Attachment: Patch for b2g18

Comment 28

[Wes Kocher (:KWierso) (Not reading bugmail; email directly if needed)]

https://hg.mozilla.org/mozilla-central/rev/5461dd604fcf

Comment 29

[Ryan VanderMeulen [:RyanVM]]

https://hg.mozilla.org/releases/mozilla-aurora/rev/110cdd90b1ed
https://hg.mozilla.org/releases/mozilla-beta/rev/fdbb3889ca2b
https://hg.mozilla.org/releases/mozilla-release/rev/fdbb3889ca2b
https://hg.mozilla.org/releases/mozilla-b2g28_v1_3/rev/fdbb3889ca2b
https://hg.mozilla.org/releases/mozilla-b2g26_v1_2/rev/1e2d55676dcf
https://hg.mozilla.org/releases/mozilla-esr24/rev/ca653af870e2
https://hg.mozilla.org/releases/mozilla-b2g18/rev/aa48d7c05e47
https://hg.mozilla.org/releases/mozilla-b2g18_v1_1_0_hd/rev/aa48d7c05e47

Comment 30

[Ioana (away)]

Verified as fixed with the 03/14 Aurora and Nightly on Windows 8.1 64bit, Mac OS X 10.8.5 and Ubuntu 13.04 32bit. No content is loaded anymore for me, I just get errors like these in the Browser console:

Security Error: Content at https://bug982906.bugzilla.mozilla.org/attachment.cgi?id=8390113&t=hGxWhacfjh may not load or link to chrome://browser/content/browser.xul.
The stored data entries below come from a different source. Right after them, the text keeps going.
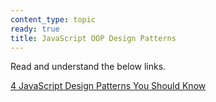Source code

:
```yaml
---
content_type: topic
ready: true
title: JavaScript OOP Design Patterns
---
```


Read and understand the below links.

[4 JavaScript Design Patterns You Should Know](https://scotch.io/bar-talk/4-javascript-design-patterns-you-should-know)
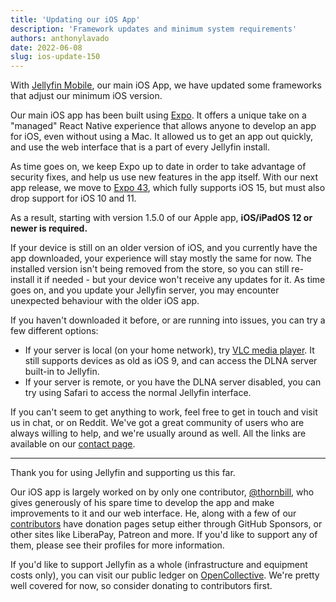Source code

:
 ```yaml
---
title: 'Updating our iOS App'
description: 'Framework updates and minimum system requirements'
authors: anthonylavado
date: 2022-06-08
slug: ios-update-150
---
```


With [Jellyfin Mobile](https://apps.apple.com/us/app/jellyfin-mobile/id1480192618?mt=8), our main iOS App, we have updated some frameworks that adjust our minimum iOS version.

<!--truncate-->

Our main iOS app has been built using [Expo](http://expo.dev). It offers a unique take on a "managed" React Native experience that allows anyone to develop an app for iOS, even without using a Mac. It allowed us to get an app out quickly, and use the web interface that is a part of every Jellyfin install.

As time goes on, we keep Expo up to date in order to take advantage of security fixes, and help us use new features in the app itself. With our next app release, we move to [Expo 43](https://blog.expo.dev/expo-sdk-43-aa9b3c7d5541), which fully supports iOS 15, but must also drop support for iOS 10 and 11.

As a result, starting with version 1.5.0 of our Apple app, **iOS/iPadOS 12 or newer is required.**

If your device is still on an older version of iOS, and you currently have the app downloaded, your experience will stay mostly the same for now. The installed version isn't being removed from the store, so you can still re-install it if needed - but your device won't receive any updates for it. As time goes on, and you update your Jellyfin server, you may encounter unexpected behaviour with the older iOS app.

If you haven't downloaded it before, or are running into issues, you can try a few different options:

- If your server is local (on your home network), try [VLC media player](https://apps.apple.com/ca/app/vlc-media-player/id650377962). It still supports devices as old as iOS 9, and can access the DLNA server built-in to Jellyfin.
- If your server is remote, or you have the DLNA server disabled, you can try using Safari to access the normal Jellyfin interface.

If you can't seem to get anything to work, feel free to get in touch and visit us in chat, or on Reddit. We've got a great community of users who are always willing to help, and we're usually around as well. All the links are available on our [contact page](https://jellyfin.org/contact/).

---

Thank you for using Jellyfin and supporting us this far.

Our iOS app is largely worked on by only one contributor, [@thornbill](https://github.com/thornbill), who gives generously of his spare time to develop the app and make improvements to it and our web interface. He, along with a few of our [contributors](https://github.com/orgs/jellyfin/people) have donation pages setup either through GitHub Sponsors, or other sites like LiberaPay, Patreon and more. If you'd like to support any of them, please see their profiles for more information.

If you'd like to support Jellyfin as a whole (infrastructure and equipment costs only), you can visit our public ledger on [OpenCollective](https://opencollective.com/jellyfin). We're pretty well covered for now, so consider donating to contributors first.
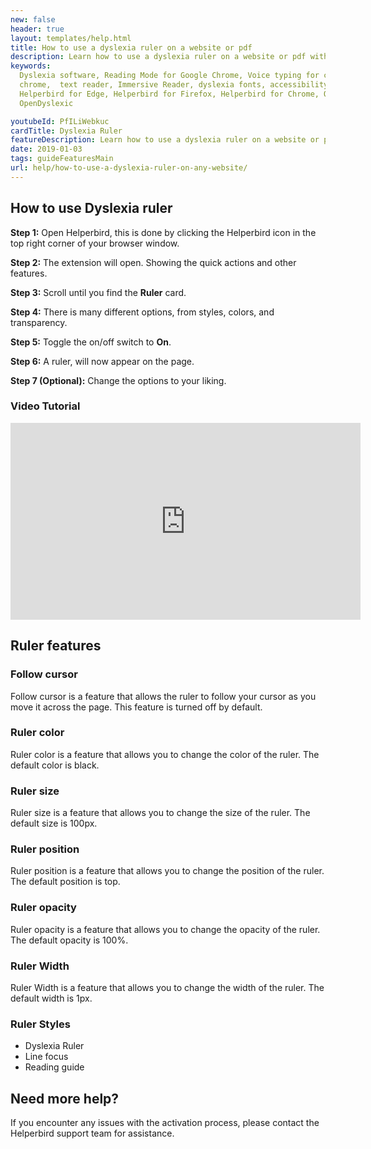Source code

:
```yaml
---
new: false
header: true
layout: templates/help.html
title: How to use a dyslexia ruler on a website or pdf
description: Learn how to use a dyslexia ruler on a website or pdf with the Helperbird browser extension.
keywords:
  Dyslexia software, Reading Mode for Google Chrome, Voice typing for chrome, Text to speech for
  chrome,  text reader, Immersive Reader, dyslexia fonts, accessibility software, dyslexia software,
  Helperbird for Edge, Helperbird for Firefox, Helperbird for Chrome, Opendyslexic for Chrome,
  OpenDyslexic

youtubeId: PfILiWebkuc
cardTitle: Dyslexia Ruler
featureDescription: Learn how to use a dyslexia ruler on a website or pdf with the Helperbird browser extension.
date: 2019-01-03
tags: guideFeaturesMain
url: help/how-to-use-a-dyslexia-ruler-on-any-website/
---
```


## How to use Dyslexia ruler

**Step 1:** Open Helperbird, this is done by clicking the Helperbird icon in the top right corner of your browser window.

**Step 2:** The extension will open. Showing the quick actions and other features.

**Step 3:** Scroll until you find the **Ruler** card.

**Step 4:** There is many different options, from styles, colors, and transparency.

**Step 5:** Toggle the on/off switch to **On**.

**Step 6:** A ruler, will now appear on the page.

**Step 7 (Optional):** Change the options to your liking.






### Video Tutorial

<iframe width="560" height="315" src="https://www.youtube.com/embed/950R2dDH4lw" title="YouTube video player" frameborder="0" allow="accelerometer; autoplay; clipboard-write; encrypted-media; gyroscope; picture-in-picture; web-share" allowfullscreen></iframe>

## Ruler features

### Follow cursor

Follow cursor is a feature that allows the ruler to follow your cursor as you move it across the page. This feature is turned off by default.

### Ruler color

Ruler color is a feature that allows you to change the color of the ruler. The default color is black.

### Ruler size

Ruler size is a feature that allows you to change the size of the ruler. The default size is 100px.

### Ruler position

Ruler position is a feature that allows you to change the position of the ruler. The default position is top.

### Ruler opacity

Ruler opacity is a feature that allows you to change the opacity of the ruler. The default opacity is 100%.

### Ruler Width

Ruler Width is a feature that allows you to change the width of the ruler. The default width is 1px.

### Ruler Styles

- Dyslexia Ruler
- Line focus
- Reading guide



## Need more help?

If you encounter any issues with the activation process, please contact the Helperbird support team for assistance.





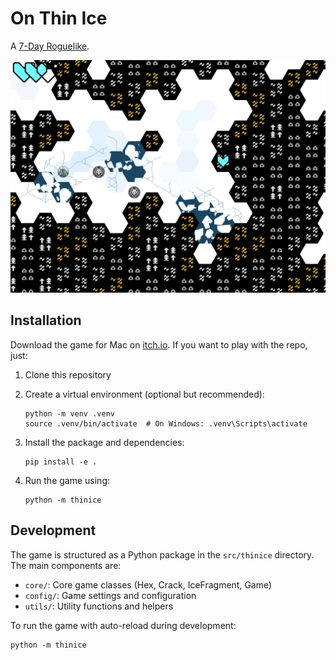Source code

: # On Thin Ice

A [7-Day Roguelike](https://itch.io/jam/7drl-challenge-2025). 

![Walking on thin ice](<images/thinice.jpg>)


## Installation

Download the game for Mac on [itch.io](https://haikufactory.itch.io/on-thin-ice). If you want to play with the repo, just:

1. Clone this repository
2. Create a virtual environment (optional but recommended):
   ```
   python -m venv .venv
   source .venv/bin/activate  # On Windows: .venv\Scripts\activate
   ```
3. Install the package and dependencies:
   ```
   pip install -e .
   ```

4. Run the game using:
    ```
    python -m thinice
    ```

## Development

The game is structured as a Python package in the `src/thinice` directory. The main components are:

- `core/`: Core game classes (Hex, Crack, IceFragment, Game)
- `config/`: Game settings and configuration
- `utils/`: Utility functions and helpers

To run the game with auto-reload during development:
```
python -m thinice
```
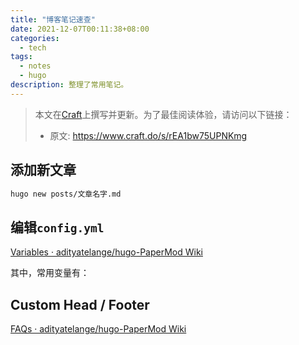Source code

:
 ```yaml
---
title: "博客笔记速查"
date: 2021-12-07T00:11:38+08:00
categories:
  - tech
tags:
  - notes
  - hugo
description: 整理了常用笔记。
---
```

> 本文在[Craft](https://www.craft.do)上撰写并更新。为了最佳阅读体验，请访问以下链接：
>  
> - 原文: <https://www.craft.do/s/rEA1bw75UPNKmg>

## 添加新文章

```Bash
hugo new posts/文章名字.md
```

## 编辑`config.yml`

[Variables · adityatelange/hugo-PaperMod Wiki](https://github.com/adityatelange/hugo-PaperMod/wiki/Variables)

其中，常用变量有：

## Custom Head / Footer

[FAQs · adityatelange/hugo-PaperMod Wiki](https://github.com/adityatelange/hugo-PaperMod/wiki/FAQs#custom-head--footer)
Access to 'chrome://browser/content/browser.xul' from script denied

Comment 31

[Lukas Blakk [:lsblakk] use ?needinfo]

Comment on attachment 8390802 [details] [diff] [review]
Patch for esr24

post-landing approval for esr24 - this is already on branch.

Comment 32

[Matt Wobensmith [:mwobensmith][:matt:]]

Confirmed bug on Fx27.0.1, Windows 8.
Verified fix on Fx28, Fx24.4.0esr.

Comment 35

[Bobby Holley (:bholley)]

Cody - we should avoid talking about separate security issues in the same bug, since we don't want to accidentally make unrelated things public when we open up a fixed bug.

Comment 36

[Cody Crews]

I'm always bad about that.  I'll start hopping on irc or something with some of you guys to discuss these things instead.  Nice catch as always, I just get too excited and allow myself to get carried away when it comes to these things sometimes.